» PROBLEM TO WORK ON
Every line between the one containing "Kriegman, S.\*, Blackiston, D.\*, Levin, M., Bongard, J." and the last line of the data, both included, is to be set down exactly, and pictures are to be omitted.

» Dataset entries

===

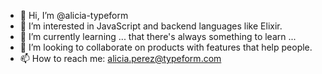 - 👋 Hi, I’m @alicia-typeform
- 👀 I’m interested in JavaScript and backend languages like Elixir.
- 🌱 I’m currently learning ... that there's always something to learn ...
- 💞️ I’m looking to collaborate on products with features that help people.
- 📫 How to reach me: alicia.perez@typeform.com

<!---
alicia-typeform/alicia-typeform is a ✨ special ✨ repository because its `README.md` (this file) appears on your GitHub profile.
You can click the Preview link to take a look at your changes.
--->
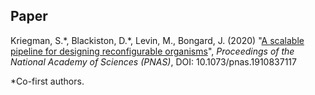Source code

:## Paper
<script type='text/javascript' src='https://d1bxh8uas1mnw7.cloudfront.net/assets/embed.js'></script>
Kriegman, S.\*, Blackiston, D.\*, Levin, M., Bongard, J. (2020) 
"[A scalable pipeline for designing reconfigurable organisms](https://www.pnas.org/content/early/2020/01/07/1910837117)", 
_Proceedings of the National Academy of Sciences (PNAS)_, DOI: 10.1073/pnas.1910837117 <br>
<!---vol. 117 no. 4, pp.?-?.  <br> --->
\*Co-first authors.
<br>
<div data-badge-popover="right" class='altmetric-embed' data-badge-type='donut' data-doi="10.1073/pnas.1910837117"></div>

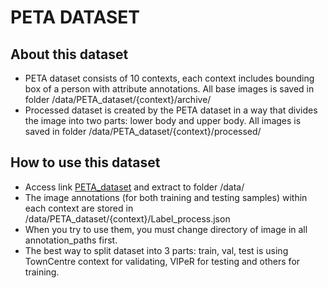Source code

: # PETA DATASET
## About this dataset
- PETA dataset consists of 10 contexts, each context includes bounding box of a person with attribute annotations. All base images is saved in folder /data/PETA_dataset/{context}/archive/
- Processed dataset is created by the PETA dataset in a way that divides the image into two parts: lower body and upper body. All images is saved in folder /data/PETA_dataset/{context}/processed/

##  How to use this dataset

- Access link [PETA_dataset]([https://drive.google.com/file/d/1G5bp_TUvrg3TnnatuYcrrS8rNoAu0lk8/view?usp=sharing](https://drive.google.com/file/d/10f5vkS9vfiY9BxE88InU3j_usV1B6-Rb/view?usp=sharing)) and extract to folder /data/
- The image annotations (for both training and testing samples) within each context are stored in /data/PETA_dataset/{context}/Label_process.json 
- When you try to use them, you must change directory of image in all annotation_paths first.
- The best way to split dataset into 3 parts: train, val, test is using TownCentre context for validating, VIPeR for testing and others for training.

===

» RESULT FOR THIS TASK
Kriegman, S.\*, Blackiston, D.\*, Levin, M., Bongard, J. (2020) 
"[A scalable pipeline for designing reconfigurable organisms](https://www.pnas.org/content/early/2020/01/07/1910837117)", 
_Proceedings of the National Academy of Sciences (PNAS)_, DOI: 10.1073/pnas.1910837117 <br>
<!---vol. 117 no. 4, pp.?-?.  <br> --->
\*Co-first authors.
<br>
<div data-badge-popover="right" class='altmetric-embed' data-badge-type='donut' data-doi="10.1073/pnas.1910837117"></div>

Source code

: # PETA DATASET
## About this dataset
- PETA dataset consists of 10 contexts, each context includes bounding box of a person with attribute annotations. All base images is saved in folder /data/PETA_dataset/{context}/archive/
- Processed dataset is created by the PETA dataset in a way that divides the image into two parts: lower body and upper body. All images is saved in folder /data/PETA_dataset/{context}/processed/

##  How to use this dataset

- Access link [PETA_dataset]([https://drive.google.com/file/d/1G5bp_TUvrg3TnnatuYcrrS8rNoAu0lk8/view?usp=sharing](https://drive.google.com/file/d/10f5vkS9vfiY9BxE88InU3j_usV1B6-Rb/view?usp=sharing)) and extract to folder /data/
- The image annotations (for both training and testing samples) within each context are stored in /data/PETA_dataset/{context}/Label_process.json 
- When you try to use them, you must change directory of image in all annotation_paths first.
- The best way to split dataset into 3 parts: train, val, test is using TownCentre context for validating, VIPeR for testing and others for training.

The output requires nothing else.